Толчок к ней дала религия Зевса своим догматом о прародительнице Земле (выше, с.53), причем земля понималась не столько как стихия, сколько как божество; в этом смысле еще певец Гесиод (ниже, § 16) провозгласил ее исконность. Следуя по его стопам, ионийская философия природы,
приблизительно с 600 года до Р.Х., ставила вопрос об одушевленном и божественном правеществе, из которого возникли другие, — но уже не в наивном генеалогическом, а в научном эволюционном порядке: теогонию сменила космогония. Ее основоположником был Фалес Милетский, один из многих «всечеловеков» тех времен — государственный муж, торговец-путешественник, техник, математик, астроном; математику он принес из Египта, астрономию из Вавилона, но обе эти науки проник духом эллинского научного рассуждения. Исходя из наблюдения, что влага — принцип питания и жизни, он решил, что вода и есть то правещество, из которого возникли остальные. Его преемник Анаксимандр Милетский не решился точно определить это правещество: он назвал его просто «беспредельным» (apeiron). Зато он внес в проблему мирового становления нравственную идею: возникновение было первородным грехом возникшего, за него оно обречено разрушению как справедливой каре; только правещество, никогда не возникшее, — неразрушимо, и в него должно вновь обратиться все возникшее. Так-то впервые был провозглашен великий принцип неразрушимости материи. Заслуга третьего милетского философа, Анаксимена, состоит не столько в том, что он правеществом признал воздух, сколько в том, что он указал пути возникновения из него прочих веществ: путем сплочения (он еще не сказал «атомов», но этот вывод был отныне неизбежен) воздух переходит в воду и затем в землю, путем разрежения — в огонь. Этим были установлены четыре состояния вещества — твердое, жидкое, газообразное и лучистое. Все названные мыслители сходятся в том, что они вещество, по своей природе недвижное, признавали началом становления, то есть движения; избегая их ошибки, Гераклит Эфесский (около 500 года до Р.Х.) установил изначальность движения и, следовательно, правеществом — вечно движущийся огонь: из него все произошло, в него все обратится.Он — жизнь и разум; все живет, поскольку оно причастно огню. Периодические обогневения — незыблемые вехи мирового становления; и, подобно им, незыблем закон, ими управляющий. Само же оно бесцельно: «Эон[13]
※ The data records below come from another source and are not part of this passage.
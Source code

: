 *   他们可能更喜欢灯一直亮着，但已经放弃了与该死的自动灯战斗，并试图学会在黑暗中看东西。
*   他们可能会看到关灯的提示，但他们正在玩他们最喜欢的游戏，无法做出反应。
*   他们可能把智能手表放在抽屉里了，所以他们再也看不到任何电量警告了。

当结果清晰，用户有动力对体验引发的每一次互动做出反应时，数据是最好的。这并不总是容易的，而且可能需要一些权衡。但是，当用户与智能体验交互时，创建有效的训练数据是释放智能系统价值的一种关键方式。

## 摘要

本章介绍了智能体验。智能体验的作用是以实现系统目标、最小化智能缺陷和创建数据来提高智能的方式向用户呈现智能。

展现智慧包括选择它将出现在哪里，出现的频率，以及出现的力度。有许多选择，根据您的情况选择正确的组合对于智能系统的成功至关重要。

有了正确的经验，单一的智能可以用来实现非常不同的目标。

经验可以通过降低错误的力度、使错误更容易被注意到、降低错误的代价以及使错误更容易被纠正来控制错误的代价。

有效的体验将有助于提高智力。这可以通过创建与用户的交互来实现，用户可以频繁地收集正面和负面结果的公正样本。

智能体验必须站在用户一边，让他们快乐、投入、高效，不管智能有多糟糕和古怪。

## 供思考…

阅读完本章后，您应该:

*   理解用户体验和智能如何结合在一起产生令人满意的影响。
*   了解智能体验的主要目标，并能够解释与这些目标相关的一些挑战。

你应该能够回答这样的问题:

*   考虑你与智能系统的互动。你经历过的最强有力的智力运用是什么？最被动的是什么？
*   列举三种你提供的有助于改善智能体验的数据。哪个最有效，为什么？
— дитя, играющее в шашки». Этот пессимизм был навеян на угрюмого мыслителя острой демократизацией его родины, успевшей уже провозгласить принцип извращенной демократии: «среди нас не должно быть превосходного». Враждебно относясь к людям, он написал свою глубокомысленную книгу не для них: окончив ее, он посвятил ее своей родной богине, Артемиде, в ее знаменитый Эфесский храм.Вопрос о форме мироздания
тоже был двинут вперед ионийской школой. Правда, от двух основных иллюзий, которыми мы обязаны непроверенному свидетельству наших глаз, — недвижности и плоскости земли — она еще не могла отделаться; исходя от них, Анаксимандр учил, что земля представляет собой плоский цилиндр, реющий в центре шаровидного космоса, грани которого образует усеянное звездами небо. Он же составил и первую в истории человечества карту Земли — точнее, того круга ее мнимого цилиндра, на котором живем мы; особенностями этой карты были «средиземное» море и кругоземный океан. Все это было очень наивно — и все же большим прогрессом в сравнении с представлениями прежней эпохи (выше, с.41).